Your task
Check every line below for the word "electron" and copy each one that has it.

-------- Records supplied --------

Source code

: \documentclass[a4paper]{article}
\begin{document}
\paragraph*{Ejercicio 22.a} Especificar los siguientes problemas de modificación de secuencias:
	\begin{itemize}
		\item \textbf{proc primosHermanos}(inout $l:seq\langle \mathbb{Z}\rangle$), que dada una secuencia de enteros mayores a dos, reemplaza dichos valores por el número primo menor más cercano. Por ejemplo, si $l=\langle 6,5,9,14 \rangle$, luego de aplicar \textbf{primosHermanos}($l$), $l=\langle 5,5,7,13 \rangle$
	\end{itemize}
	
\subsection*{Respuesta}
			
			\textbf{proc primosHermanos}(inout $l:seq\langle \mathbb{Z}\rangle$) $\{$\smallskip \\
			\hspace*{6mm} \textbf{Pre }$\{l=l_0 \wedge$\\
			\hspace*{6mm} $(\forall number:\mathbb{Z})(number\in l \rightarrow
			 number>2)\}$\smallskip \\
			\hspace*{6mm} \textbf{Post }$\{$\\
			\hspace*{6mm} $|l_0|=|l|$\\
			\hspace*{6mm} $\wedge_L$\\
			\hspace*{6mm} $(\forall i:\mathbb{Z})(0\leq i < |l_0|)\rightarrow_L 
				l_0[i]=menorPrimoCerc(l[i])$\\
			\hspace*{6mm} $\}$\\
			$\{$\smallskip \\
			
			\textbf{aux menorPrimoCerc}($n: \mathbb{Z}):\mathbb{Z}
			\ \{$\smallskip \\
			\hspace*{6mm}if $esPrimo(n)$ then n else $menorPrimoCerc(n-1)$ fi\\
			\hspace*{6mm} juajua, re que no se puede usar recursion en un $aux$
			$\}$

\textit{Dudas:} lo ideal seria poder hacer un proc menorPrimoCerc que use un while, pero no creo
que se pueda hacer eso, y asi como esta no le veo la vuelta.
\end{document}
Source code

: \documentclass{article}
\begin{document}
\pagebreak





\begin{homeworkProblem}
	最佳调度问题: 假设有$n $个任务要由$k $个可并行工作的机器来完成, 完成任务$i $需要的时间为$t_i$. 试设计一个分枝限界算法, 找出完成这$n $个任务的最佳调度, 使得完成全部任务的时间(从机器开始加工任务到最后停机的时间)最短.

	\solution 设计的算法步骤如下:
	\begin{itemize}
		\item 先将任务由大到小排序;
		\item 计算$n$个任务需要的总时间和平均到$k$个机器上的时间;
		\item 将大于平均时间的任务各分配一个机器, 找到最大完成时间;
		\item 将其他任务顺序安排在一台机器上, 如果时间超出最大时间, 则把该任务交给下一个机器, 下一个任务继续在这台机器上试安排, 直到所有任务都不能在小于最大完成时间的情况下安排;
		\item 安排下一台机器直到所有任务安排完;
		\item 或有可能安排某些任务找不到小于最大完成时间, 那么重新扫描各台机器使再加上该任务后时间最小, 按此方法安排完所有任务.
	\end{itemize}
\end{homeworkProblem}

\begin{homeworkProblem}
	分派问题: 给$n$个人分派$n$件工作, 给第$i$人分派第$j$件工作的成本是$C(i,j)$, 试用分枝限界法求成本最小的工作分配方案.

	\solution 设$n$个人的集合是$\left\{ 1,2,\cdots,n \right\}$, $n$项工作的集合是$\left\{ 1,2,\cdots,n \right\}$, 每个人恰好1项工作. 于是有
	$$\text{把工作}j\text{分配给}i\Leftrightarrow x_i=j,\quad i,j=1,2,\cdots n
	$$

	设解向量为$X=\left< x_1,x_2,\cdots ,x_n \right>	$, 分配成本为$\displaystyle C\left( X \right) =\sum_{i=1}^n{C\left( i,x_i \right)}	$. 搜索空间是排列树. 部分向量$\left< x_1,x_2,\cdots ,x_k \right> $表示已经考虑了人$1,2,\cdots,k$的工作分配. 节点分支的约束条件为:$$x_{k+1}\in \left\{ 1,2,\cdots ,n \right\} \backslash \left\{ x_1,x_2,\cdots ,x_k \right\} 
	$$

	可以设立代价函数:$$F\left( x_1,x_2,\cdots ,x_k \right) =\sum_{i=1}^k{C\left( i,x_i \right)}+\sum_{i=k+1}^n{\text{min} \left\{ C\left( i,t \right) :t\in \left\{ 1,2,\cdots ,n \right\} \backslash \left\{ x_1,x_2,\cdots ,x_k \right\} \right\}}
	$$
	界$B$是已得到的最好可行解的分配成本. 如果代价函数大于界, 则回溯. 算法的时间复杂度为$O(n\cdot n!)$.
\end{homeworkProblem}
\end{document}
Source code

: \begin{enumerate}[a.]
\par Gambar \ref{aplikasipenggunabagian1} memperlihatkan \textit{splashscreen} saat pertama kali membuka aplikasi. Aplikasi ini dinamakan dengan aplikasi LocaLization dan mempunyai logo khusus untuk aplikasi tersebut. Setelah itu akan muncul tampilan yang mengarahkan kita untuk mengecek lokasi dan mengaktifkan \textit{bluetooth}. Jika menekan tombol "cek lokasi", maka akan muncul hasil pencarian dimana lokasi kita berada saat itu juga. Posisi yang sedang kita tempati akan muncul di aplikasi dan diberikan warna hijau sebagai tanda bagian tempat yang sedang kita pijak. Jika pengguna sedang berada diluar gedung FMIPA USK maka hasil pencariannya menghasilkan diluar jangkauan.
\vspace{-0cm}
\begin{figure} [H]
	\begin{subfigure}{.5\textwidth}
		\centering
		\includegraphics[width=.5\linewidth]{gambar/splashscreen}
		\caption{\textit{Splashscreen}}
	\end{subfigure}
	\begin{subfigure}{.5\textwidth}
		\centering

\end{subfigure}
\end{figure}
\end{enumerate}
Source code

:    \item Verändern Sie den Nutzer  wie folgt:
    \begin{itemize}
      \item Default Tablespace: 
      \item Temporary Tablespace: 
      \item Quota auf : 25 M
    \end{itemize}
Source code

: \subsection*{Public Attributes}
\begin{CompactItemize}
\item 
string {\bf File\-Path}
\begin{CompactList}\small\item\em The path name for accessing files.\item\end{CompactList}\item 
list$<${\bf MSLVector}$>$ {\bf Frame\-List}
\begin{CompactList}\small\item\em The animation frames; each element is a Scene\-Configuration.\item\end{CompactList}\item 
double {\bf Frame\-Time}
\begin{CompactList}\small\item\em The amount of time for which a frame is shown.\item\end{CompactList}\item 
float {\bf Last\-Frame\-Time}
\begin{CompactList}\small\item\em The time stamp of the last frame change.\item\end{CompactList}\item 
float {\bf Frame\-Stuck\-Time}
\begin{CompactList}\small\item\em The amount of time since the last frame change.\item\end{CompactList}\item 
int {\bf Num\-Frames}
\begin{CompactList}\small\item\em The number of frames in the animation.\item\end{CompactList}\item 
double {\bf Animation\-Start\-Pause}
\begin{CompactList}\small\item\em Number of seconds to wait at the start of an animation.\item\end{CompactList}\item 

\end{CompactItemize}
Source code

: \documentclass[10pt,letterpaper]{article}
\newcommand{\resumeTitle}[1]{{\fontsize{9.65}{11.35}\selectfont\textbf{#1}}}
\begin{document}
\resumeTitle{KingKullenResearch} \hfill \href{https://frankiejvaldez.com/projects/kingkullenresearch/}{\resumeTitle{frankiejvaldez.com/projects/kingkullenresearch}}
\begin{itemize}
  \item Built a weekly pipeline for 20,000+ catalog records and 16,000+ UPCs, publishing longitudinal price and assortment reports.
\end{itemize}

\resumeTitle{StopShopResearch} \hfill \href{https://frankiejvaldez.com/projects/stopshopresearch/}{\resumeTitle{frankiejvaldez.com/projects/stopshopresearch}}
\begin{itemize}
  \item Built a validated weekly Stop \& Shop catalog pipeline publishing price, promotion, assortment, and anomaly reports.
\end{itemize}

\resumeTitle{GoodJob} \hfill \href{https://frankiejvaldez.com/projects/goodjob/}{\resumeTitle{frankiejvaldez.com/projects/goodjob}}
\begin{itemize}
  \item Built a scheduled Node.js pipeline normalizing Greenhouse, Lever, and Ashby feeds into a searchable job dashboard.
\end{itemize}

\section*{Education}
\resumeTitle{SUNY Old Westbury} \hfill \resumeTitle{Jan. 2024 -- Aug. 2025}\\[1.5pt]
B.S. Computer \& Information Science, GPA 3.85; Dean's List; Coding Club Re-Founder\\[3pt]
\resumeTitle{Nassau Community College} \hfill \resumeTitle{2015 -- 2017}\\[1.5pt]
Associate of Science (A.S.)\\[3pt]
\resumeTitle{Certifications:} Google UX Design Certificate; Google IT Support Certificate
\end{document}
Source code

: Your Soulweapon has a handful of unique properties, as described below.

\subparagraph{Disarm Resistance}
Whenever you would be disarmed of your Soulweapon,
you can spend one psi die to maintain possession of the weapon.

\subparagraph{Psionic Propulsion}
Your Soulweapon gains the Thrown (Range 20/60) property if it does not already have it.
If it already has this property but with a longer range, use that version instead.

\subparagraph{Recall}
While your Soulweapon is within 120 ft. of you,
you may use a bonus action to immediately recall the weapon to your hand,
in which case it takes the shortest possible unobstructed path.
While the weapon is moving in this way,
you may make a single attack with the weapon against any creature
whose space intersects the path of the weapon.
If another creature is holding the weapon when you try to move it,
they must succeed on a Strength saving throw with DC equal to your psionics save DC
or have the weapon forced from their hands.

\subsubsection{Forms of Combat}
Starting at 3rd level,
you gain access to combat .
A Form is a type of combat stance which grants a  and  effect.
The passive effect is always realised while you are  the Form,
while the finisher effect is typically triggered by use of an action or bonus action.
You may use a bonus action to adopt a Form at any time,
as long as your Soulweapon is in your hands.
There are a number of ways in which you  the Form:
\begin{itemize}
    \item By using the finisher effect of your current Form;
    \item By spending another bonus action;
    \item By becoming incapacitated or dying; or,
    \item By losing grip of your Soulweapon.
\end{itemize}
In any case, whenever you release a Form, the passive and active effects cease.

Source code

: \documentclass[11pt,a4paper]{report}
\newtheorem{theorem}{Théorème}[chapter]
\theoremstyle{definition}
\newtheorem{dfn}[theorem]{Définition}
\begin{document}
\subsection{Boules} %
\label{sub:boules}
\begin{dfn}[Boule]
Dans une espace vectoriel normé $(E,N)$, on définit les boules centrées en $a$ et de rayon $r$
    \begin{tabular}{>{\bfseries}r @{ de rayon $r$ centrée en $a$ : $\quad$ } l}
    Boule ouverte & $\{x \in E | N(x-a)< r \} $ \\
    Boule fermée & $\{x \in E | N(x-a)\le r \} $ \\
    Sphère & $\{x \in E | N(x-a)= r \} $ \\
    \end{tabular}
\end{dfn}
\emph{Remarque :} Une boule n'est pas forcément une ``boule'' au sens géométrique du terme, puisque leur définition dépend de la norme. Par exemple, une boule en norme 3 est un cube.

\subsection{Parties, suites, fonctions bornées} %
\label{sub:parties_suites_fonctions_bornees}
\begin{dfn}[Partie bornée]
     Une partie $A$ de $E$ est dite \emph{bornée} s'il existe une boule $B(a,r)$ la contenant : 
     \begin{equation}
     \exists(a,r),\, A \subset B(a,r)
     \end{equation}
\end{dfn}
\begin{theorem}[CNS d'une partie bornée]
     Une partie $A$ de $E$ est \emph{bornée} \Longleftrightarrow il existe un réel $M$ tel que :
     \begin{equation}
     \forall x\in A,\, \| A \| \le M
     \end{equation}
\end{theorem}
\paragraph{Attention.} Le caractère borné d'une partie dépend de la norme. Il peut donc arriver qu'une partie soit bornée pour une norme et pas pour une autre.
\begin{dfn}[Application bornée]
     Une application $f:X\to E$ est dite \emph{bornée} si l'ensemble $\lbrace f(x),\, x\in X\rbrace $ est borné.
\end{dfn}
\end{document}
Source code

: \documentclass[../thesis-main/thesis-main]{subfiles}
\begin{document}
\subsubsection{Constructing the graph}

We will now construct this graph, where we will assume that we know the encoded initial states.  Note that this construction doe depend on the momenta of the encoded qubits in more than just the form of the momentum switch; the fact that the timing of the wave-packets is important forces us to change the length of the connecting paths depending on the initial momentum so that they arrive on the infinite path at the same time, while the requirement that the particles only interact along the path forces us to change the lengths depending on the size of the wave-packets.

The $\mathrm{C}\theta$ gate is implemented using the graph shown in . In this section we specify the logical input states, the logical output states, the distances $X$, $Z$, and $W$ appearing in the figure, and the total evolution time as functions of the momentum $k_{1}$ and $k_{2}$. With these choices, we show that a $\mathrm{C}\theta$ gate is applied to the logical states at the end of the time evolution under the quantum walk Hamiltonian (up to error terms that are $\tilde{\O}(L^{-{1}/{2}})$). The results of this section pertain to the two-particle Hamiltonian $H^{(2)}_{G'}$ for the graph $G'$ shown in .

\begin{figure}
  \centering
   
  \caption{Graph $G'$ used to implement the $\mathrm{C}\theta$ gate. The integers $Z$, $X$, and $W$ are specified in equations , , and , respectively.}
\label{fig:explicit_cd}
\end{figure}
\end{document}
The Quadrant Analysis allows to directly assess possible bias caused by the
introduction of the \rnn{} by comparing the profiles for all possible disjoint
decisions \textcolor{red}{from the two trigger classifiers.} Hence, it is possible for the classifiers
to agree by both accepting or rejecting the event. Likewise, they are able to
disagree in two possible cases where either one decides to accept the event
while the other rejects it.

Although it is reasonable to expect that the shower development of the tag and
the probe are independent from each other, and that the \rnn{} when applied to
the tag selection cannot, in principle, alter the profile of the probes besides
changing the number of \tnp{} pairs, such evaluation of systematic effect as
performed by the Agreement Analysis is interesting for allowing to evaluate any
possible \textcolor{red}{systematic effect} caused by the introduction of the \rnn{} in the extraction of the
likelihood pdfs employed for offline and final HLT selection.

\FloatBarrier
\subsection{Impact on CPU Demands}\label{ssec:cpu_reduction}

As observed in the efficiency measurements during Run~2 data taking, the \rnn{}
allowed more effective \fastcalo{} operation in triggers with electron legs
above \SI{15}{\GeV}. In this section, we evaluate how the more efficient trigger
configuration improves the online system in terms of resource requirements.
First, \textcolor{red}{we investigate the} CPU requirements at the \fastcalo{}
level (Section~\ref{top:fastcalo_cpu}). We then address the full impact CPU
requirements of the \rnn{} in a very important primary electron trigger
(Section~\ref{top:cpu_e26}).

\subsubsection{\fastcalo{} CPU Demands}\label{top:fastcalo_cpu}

--------

Response to the task
allowed more effective \fastcalo{} operation in triggers with electron legs
requirements of the \rnn{} in a very important primary electron trigger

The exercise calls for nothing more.